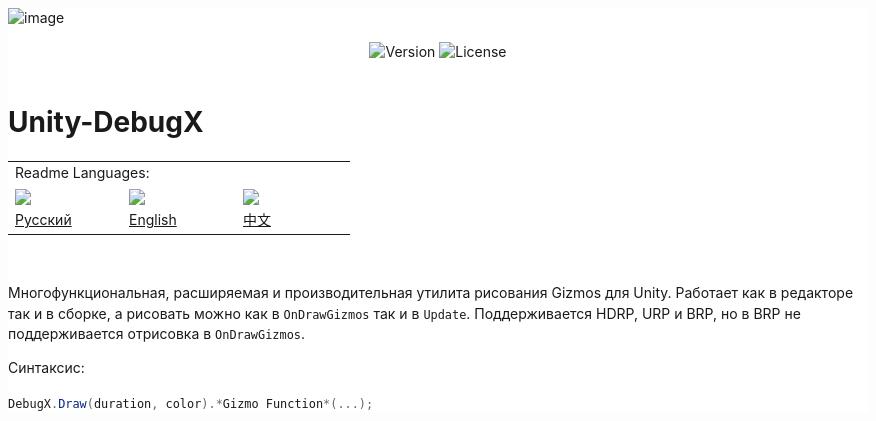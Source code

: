 
![image](https://github.com/user-attachments/assets/a3b34566-2423-4418-8a74-1369b0c268f2)

<p align="center">
<img alt="Version" src="https://img.shields.io/github/package-json/v/DCFApixels/Unity-DebugX?style=for-the-badge&color=ff3530">
<img alt="License" src="https://img.shields.io/github/license/DCFApixels/Unity-DebugX?color=ff3530&style=for-the-badge">
</p>



# Unity-DebugX

<table>
  <tr></tr>
  <tr>
    <td colspan="3">Readme Languages:</td>
  </tr>
  <tr></tr>
  <tr>
    <td nowrap width="100">
      <a href="https://github.com/DCFApixels/Unity-DebugX/blob/main/README-RU.md">
        <img src="https://github.com/user-attachments/assets/3c699094-f8e6-471d-a7c1-6d2e9530e721"></br>
        <span>Русский</span>
      </a>  
    </td>
    <td nowrap width="100">
      <a href="https://github.com/DCFApixels/Unity-DebugX">
        <img src="https://github.com/user-attachments/assets/30528cb5-f38e-49f0-b23e-d001844ae930"></br>
        <span>English</span>
      </a>  
    </td>
    <td nowrap width="100">
      <a href="https://github.com/DCFApixels/Unity-DebugX/blob/main/README-ZH.md">
        <img src="https://github.com/user-attachments/assets/8e598a9a-826c-4a1f-b842-0c56301d2927"></br>
        <span>中文</span>
      </a>  
    </td>
  </tr>
</table>

</br>

Многофункциональная, расширяемая и производительная утилита рисования Gizmos для Unity. Работает как в редакторе так и в сборке, а рисовать можно как в `OnDrawGizmos` так и в `Update`. Поддерживается HDRP, URP и BRP, но в BRP не поддерживается отрисовка в `OnDrawGizmos`.

Синтаксис:
```c#
DebugX.Draw(duration, color).*Gizmo Function*(...);
```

===============

■ Your goal ■
Return all the material exactly, pictures excluded.

■ Exercise result ■
Source code

: 
![image](https://github.com/user-attachments/assets/a3b34566-2423-4418-8a74-1369b0c268f2)

<p align="center">
<img alt="Version" src="https://img.shields.io/github/package-json/v/DCFApixels/Unity-DebugX?style=for-the-badge&color=ff3530">
<img alt="License" src="https://img.shields.io/github/license/DCFApixels/Unity-DebugX?color=ff3530&style=for-the-badge">
</p>



# Unity-DebugX

<table>
  <tr></tr>
  <tr>
    <td colspan="3">Readme Languages:</td>
  </tr>
  <tr></tr>
  <tr>
    <td nowrap width="100">
      <a href="https://github.com/DCFApixels/Unity-DebugX/blob/main/README-RU.md">
        <img src="https://github.com/user-attachments/assets/3c699094-f8e6-471d-a7c1-6d2e9530e721"></br>
        <span>Русский</span>
      </a>  
    </td>
    <td nowrap width="100">
      <a href="https://github.com/DCFApixels/Unity-DebugX">
        <img src="https://github.com/user-attachments/assets/30528cb5-f38e-49f0-b23e-d001844ae930"></br>
        <span>English</span>
      </a>  
    </td>
    <td nowrap width="100">
      <a href="https://github.com/DCFApixels/Unity-DebugX/blob/main/README-ZH.md">
        <img src="https://github.com/user-attachments/assets/8e598a9a-826c-4a1f-b842-0c56301d2927"></br>
        <span>中文</span>
      </a>  
    </td>
  </tr>
</table>

</br>

Многофункциональная, расширяемая и производительная утилита рисования Gizmos для Unity. Работает как в редакторе так и в сборке, а рисовать можно как в `OnDrawGizmos` так и в `Update`. Поддерживается HDRP, URP и BRP, но в BRP не поддерживается отрисовка в `OnDrawGizmos`.

Синтаксис:
```c#
DebugX.Draw(duration, color).*Gizmo Function*(...);
```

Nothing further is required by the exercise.